Toutes les formes de capital sont utiles. Et ce serait une illusion de vouloir désigner un « bon » et un « mauvais » capital. Et toutes les formes de capital peuvent devenir démesurées dès lors que l’accumulation se fait dans des proportions quasi infinies. Le capital devenant alors régressif. Je pense que plutôt que de faire des distinctions entre les patrimoines, il faut l’appréhender dans sa totalité et réfléchir à sa répartition, à sa taille, et à la dynamique de sa répartition. La question étant à quels taux s’accroissent les différents niveaux du patrimoine. Car, si vous avez des patrimoines qui s’accroissent de 6 ou 7 % alors que le patrimoine moyen s’accroît de 1 à 2 %, il y a un problème, et qu’importe si derrière le patrimoine des uns et des autres il y a de l’immobilier, des actifs financiers ou industriels.Marx avait souligné la tendance du capitalisme à étendre indéfiniment la sphère marchande de l’économie au détriment de la sphère non marchande. Comme vous vous situez avec d’autres économistes internationaux dans une réflexion sur un monde « post-crise », comment articulez-vous votre prospective ?

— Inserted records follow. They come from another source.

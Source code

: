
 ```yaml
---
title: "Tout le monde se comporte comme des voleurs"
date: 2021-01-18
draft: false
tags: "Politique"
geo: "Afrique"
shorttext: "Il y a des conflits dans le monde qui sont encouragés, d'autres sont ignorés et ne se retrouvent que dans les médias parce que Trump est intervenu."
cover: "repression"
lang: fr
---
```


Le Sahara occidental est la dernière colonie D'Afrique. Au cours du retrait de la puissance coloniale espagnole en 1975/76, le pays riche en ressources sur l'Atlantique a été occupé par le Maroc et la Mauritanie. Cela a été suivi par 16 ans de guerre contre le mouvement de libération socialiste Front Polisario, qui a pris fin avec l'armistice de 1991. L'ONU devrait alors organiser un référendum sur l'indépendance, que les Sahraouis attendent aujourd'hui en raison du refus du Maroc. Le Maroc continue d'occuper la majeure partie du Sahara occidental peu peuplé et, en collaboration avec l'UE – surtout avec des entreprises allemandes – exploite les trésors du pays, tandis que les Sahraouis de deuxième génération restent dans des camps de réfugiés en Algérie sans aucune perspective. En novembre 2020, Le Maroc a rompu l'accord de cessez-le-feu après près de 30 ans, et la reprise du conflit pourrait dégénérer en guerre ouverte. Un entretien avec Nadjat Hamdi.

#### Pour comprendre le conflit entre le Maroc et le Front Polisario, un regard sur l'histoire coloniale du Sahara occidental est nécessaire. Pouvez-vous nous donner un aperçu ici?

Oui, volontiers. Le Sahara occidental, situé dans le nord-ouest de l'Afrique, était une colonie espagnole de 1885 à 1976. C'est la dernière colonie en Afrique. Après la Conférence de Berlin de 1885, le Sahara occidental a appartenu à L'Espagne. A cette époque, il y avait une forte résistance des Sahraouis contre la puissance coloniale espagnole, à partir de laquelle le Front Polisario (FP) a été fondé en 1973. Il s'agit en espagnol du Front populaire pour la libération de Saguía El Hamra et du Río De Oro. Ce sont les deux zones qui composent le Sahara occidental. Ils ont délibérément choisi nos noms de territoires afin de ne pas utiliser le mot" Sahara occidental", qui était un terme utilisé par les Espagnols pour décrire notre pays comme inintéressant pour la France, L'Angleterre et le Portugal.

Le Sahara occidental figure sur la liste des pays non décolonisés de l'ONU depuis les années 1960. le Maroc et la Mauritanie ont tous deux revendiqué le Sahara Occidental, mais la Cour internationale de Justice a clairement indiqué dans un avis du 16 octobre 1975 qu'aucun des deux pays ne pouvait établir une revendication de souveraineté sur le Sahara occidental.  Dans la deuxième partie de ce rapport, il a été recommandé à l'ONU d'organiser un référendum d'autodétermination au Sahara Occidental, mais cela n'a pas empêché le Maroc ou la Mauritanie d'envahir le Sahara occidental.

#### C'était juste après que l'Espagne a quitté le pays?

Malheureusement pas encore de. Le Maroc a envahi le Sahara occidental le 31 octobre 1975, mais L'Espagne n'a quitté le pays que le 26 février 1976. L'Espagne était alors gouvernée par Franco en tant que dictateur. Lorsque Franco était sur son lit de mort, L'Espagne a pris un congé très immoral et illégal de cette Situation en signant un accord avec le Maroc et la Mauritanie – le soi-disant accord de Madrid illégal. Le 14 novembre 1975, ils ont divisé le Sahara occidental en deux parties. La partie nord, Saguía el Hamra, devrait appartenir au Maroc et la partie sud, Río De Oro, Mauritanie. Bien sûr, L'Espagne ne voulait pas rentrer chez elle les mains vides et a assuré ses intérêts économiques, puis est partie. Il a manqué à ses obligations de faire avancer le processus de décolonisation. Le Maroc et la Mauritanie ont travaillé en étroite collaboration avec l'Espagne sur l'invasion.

Pour Marx, au fur et à mesure qu’on accumule du capital, le rendement du capital va finir par chuter. C’est la thèse de la baisse tendancielle du taux de profit. Et d’un point de vue strictement économique, le système allait s’effondrer tout seul. Je n’en suis pas si sûr, malheureusement. Ce que je démontre dans ce livre, c’est qu’en fait le rendement du capital peut se maintenir à un taux plus élevé que le taux de croissance et donc qu’il n’y a pas d’issue naturelle d’un point de vue économique. Par contre, d’un point de vue politique, l’on a une concentration du capital qui peut ne pas être accepté socialement. Après, tout dépend de voir si les citoyens se mobilisent ou se laissent convaincre qu’on ne peut rien y faire. C’est plus un problème de mobilisation politique…Vous avez participé à un débat avec l’anthropologue David Graeber à propos de la dette (2). Vous avez travaillé sur trois siècles, lui sur 5 000 ans, mais vous parvenez à d’identiques conclusions. À ce propos, vous semblez relativiser l’impact des révolutions technologiques sur la croissance ?
Mais 1 % de croissance demande déjà beaucoup d’innovations technologiques. Car 30 % sur 30 ans, cela veut dire 1/3 de l’économie, dont 1/3 des métiers et de l’activité humaine où il y aura eu des innovations ! Je pense qu’on peut maintenir ce taux à condition d’inventer des sources d’énergie plus propres. Par contre, parler de 5 % de croissance, c’est être en pleine science fiction. C’est quelque chose qu’on n’a jamais vu dans l’histoire, à part dans des phases de rattrapage historique, comme avec la Chine actuellement. Les Trente glorieuses ont tellement marqué l’imagination qu’on a fini par croire que ça pouvait être permanent, mais c’était une illusion. — Propos recueillis par Frank Tenaille
1. Il a tenté en vain de convaincre François Hollande d’adopter sa « révolution fiscale ». Cf. « Pour une révolution fiscale », co-écrit avec Emmanuel Saez et Camille Landais, Éd. du Seuil.
2. David Graeber, « La Dette, 5 000 ans d’histoire » (Éd. Les Liens qui libèrent). L’anthropologue américain y explique que l’histoire de la dette est un mécanisme inhérent à toute vie en société. Et que le fait que les hommes politiques et les banquiers n’aient pas tenu leurs promesses devrait nous autoriser à renégocier la dette.
Repères
Thomas Piketty, 42 ans, est directeur d’études à l’EHESS et professeur à l’École d’économie de Paris. Il est l’auteur de nombreux travaux historiques et théoriques qui lui ont valu, en 2013, le prix Yrjö Jahnsson décerné par la European Economic Association. Il a publié notamment « Les Hauts revenus en France au XXe siècle » (Éd. Grasset), « Pour une révolution fiscale » (Éd. du Seuil/La République des idées) avec Emmanuel Saez et Camille Landais (voir www.revolution-fiscale.fr) et « Peut-on sauver l’Europe ? » (Éd. Les Liens qui libèrent).